>>

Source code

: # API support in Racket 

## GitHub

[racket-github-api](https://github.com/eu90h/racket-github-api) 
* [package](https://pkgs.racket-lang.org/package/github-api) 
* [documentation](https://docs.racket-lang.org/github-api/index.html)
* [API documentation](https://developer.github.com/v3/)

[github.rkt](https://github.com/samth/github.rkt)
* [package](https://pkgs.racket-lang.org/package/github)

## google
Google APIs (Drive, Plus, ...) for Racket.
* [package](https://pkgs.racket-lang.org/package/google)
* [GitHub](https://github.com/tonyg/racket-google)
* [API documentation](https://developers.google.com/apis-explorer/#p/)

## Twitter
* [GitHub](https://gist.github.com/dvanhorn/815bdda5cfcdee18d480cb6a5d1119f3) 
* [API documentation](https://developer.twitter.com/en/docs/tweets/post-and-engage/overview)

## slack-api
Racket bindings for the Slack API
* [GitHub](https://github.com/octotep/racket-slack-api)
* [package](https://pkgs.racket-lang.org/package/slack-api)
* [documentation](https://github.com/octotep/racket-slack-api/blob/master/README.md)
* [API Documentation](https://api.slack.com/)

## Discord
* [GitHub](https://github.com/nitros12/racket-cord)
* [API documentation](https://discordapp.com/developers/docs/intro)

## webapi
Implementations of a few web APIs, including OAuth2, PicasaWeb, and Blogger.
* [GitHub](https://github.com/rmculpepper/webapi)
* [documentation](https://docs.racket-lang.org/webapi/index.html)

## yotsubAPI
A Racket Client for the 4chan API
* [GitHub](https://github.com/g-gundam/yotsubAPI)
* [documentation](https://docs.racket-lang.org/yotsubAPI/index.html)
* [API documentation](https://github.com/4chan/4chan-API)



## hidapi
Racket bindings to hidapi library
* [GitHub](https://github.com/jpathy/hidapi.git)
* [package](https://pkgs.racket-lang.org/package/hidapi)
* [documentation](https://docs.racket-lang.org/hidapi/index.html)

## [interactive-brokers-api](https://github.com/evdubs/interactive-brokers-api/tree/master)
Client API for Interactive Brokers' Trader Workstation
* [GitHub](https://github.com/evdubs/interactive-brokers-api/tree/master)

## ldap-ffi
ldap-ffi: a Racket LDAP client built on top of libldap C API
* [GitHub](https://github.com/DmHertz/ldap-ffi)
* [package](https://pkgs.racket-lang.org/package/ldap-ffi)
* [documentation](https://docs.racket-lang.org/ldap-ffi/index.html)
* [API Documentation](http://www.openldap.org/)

<<
>>

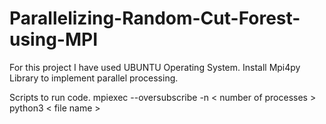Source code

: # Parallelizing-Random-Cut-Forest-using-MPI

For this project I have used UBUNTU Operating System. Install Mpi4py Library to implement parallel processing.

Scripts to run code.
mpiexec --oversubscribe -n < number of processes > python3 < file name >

<<

Your assignment: Total the lines in the records above that contain the string "pkgs". Write only that total.

Response below: 6